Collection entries

Segment Open

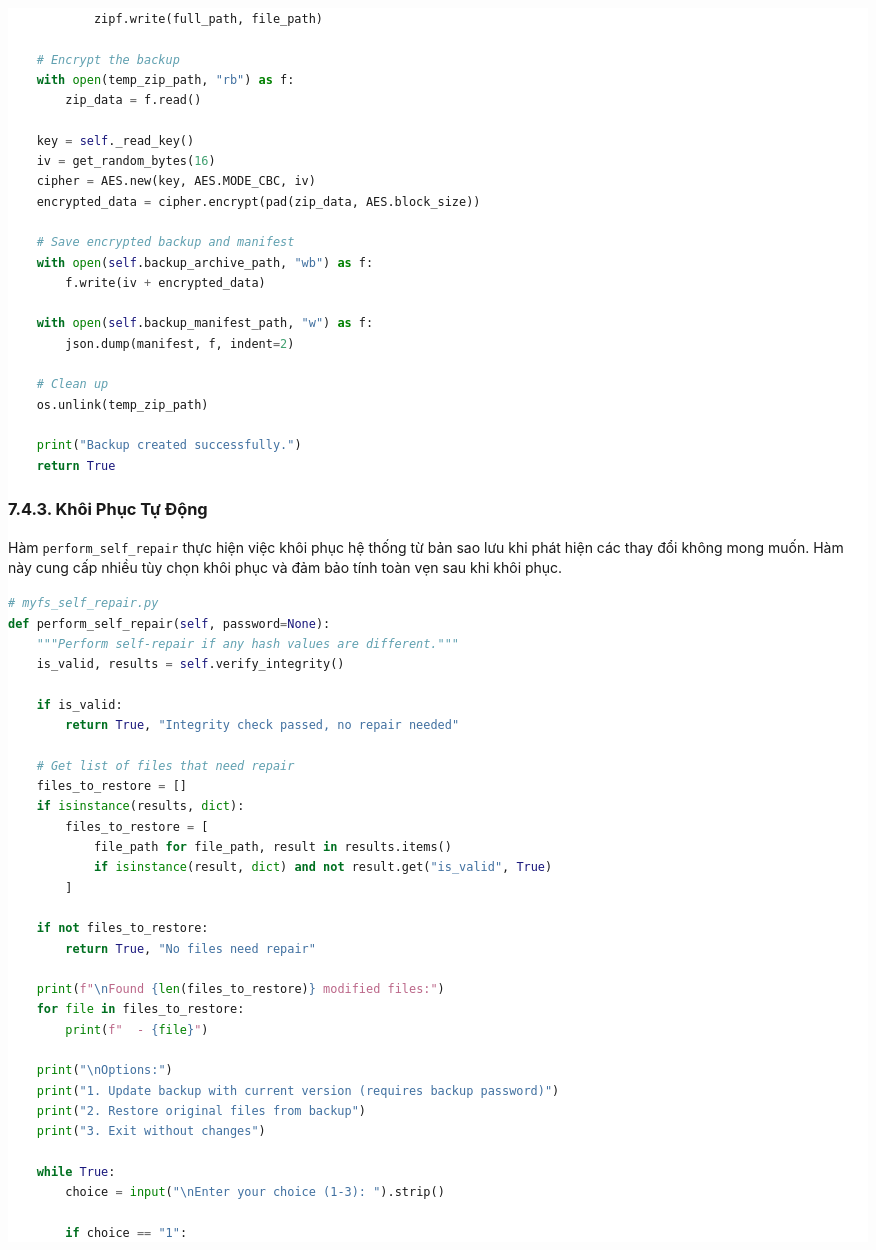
```python
            zipf.write(full_path, file_path)
    
    # Encrypt the backup
    with open(temp_zip_path, "rb") as f:
        zip_data = f.read()
    
    key = self._read_key()
    iv = get_random_bytes(16)
    cipher = AES.new(key, AES.MODE_CBC, iv)
    encrypted_data = cipher.encrypt(pad(zip_data, AES.block_size))
    
    # Save encrypted backup and manifest
    with open(self.backup_archive_path, "wb") as f:
        f.write(iv + encrypted_data)
    
    with open(self.backup_manifest_path, "w") as f:
        json.dump(manifest, f, indent=2)
    
    # Clean up
    os.unlink(temp_zip_path)
    
    print("Backup created successfully.")
    return True
```

### 7.4.3. Khôi Phục Tự Động

Hàm `perform_self_repair` thực hiện việc khôi phục hệ thống từ bản sao lưu khi phát hiện các thay đổi không mong muốn. Hàm này cung cấp nhiều tùy chọn khôi phục và đảm bảo tính toàn vẹn sau khi khôi phục.

```python
# myfs_self_repair.py
def perform_self_repair(self, password=None):
    """Perform self-repair if any hash values are different."""
    is_valid, results = self.verify_integrity()
    
    if is_valid:
        return True, "Integrity check passed, no repair needed"
    
    # Get list of files that need repair
    files_to_restore = []
    if isinstance(results, dict):
        files_to_restore = [
            file_path for file_path, result in results.items() 
            if isinstance(result, dict) and not result.get("is_valid", True)
        ]
    
    if not files_to_restore:
        return True, "No files need repair"
    
    print(f"\nFound {len(files_to_restore)} modified files:")
    for file in files_to_restore:
        print(f"  - {file}")
    
    print("\nOptions:")
    print("1. Update backup with current version (requires backup password)")
    print("2. Restore original files from backup")
    print("3. Exit without changes")
    
    while True:
        choice = input("\nEnter your choice (1-3): ").strip()
        
        if choice == "1":
```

Segment Closed

(Task to carry out): Of all the entries above, how many lines contain the string "results"? Answer with the number only.

(Solution): 3